Kein Anspruch aus § 280 Abs. 1 BGB:
- Die Kausalität zwischen dem Fehlverhalten des AN und der Kündigung des HVV ist nicht zweifelsfrei gegeben.
- Der AN hat substantiiert vorgetragen, dass auch eigenes Fehlverhalten des HV (z. B. gegenüber dem VU) zur Kündigung geführt haben könnte. Damit ist nicht auszuschließen, dass der HVV auch ohne das Verhalten des AN gekündigt worden wäre.
Verfallklausel im Arbeitsvertrag:
- Die Klausel, wonach vertragliche Ansprüche nach 6 Monaten verfallen, erfasst keine Schadensersatzansprüche aus § 280 Abs. 1 BGB oder unerlaubter Handlung (§§ 823 ff. BGB).
- Schadensersatzansprüche sind nicht als „vertragliche Ansprüche“ anzusehen, selbst wenn sie auf Pflichtverletzungen aus dem Arbeitsverhältnis beruhen.
Schadensberechnung (hilfsweise):
- Falls Schadensersatz anspruchsbegründend wäre, könnte der entgangene Gewinn abstrakt nach § 252 BGB i.V.m. § 287 ZPO berechnet werden (z. B. anhand früherer Provisionsabrechnungen).
- Allerdings müssten unrechtmäßig vereinnahmte Provisionen abgezogen werden.
- Vorteilsausgleichung: Ersparte Kosten (z. B. Miete, Personal) sind anzurechnen.
c) Begründung des Gerichts:
Kein Schutz reiner Vermögensschäden:
- § 823 Abs. 1 BGB schützt nur absolute Rechte (z. B. Eigentum) oder das Recht am Gewerbebetrieb bei unmittelbaren Eingriffen. Hier liegt nur ein mittelbarer Schaden vor.
Kein Schutzgesetzverstoß:
- Die Straftatbestände (§§ 263, 266, 267 StGB) dienen dem Schutz des VU, nicht des HV. Der HV ist nicht Adressat dieser Normen.
Kein Vorsatz nach § 826 BGB:
- Bedingter Vorsatz erfordert, dass der AN die Schädigung des HV für möglich hielt und billigend in Kauf nahm. Bloße Fahrlässigkeit oder Erkennbarkeit reicht nicht.
Kausalität nicht gegeben:
- Die Kündigung des HVV könnte auch auf eigenem Fehlverhalten des HV beruhen. Der AN hat dies substantiiert bestritten.
Auslegung der Verfallklausel:
- AGB sind nach objektivem Inhalt und typischem Sinn auszulegen.
- Schadensersatzansprüche sind nicht als „vertragliche Ansprüche“ zu verstehen, da sie auf unerlaubten Handlungen oder Pflichtverletzungen beruhen.
Schadensberechnung:
- Entgangener Gewinn kann abstrakt geschätzt werden, aber unrechtmäßige Vorteile (z. B. unzulässige Provisionen) und ersparte Kosten sind abzuziehen.

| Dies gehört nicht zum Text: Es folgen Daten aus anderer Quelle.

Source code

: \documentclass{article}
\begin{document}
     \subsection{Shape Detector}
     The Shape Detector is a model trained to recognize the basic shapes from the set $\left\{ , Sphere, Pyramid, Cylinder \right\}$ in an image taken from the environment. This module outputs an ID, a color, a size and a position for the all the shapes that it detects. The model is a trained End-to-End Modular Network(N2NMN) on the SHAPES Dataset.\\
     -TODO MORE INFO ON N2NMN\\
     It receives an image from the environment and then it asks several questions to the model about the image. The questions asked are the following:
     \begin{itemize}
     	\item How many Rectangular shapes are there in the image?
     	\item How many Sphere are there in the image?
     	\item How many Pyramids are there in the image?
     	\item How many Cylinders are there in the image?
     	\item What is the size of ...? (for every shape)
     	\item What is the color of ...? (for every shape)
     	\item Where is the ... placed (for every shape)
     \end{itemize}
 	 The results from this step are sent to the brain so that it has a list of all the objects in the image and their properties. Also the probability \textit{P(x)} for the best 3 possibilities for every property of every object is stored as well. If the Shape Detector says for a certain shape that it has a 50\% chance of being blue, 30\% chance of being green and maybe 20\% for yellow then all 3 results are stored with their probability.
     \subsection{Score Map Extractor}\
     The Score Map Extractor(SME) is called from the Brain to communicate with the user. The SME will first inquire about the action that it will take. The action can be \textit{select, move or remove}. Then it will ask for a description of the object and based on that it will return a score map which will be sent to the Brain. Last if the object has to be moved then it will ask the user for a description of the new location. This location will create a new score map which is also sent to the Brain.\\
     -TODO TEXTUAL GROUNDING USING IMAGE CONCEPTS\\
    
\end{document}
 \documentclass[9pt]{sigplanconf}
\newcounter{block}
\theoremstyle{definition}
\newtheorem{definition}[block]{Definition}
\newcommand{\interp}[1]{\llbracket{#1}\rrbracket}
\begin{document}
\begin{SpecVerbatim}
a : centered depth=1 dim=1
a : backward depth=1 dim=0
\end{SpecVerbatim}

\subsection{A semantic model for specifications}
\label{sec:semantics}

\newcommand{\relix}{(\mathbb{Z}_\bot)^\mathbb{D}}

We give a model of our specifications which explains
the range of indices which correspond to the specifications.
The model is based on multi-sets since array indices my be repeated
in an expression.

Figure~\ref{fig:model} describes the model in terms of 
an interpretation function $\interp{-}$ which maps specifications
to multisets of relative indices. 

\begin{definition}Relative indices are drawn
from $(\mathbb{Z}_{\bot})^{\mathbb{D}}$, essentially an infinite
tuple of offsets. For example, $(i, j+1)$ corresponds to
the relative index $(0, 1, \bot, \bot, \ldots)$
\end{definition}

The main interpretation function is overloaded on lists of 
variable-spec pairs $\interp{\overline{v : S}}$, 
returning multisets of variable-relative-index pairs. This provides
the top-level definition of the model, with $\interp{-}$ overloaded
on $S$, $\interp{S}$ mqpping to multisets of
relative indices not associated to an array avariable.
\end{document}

Rechtliche Einordnung: Die Entscheidung betont die strengen Voraussetzungen für Schadensersatzansprüche bei mittelbaren Vermögensschäden und die Auslegungsregeln für AGB. Zudem wird die Kausalität und der Vorsatznachweis bei komplexen Schadensszenarien hoch gewichtet.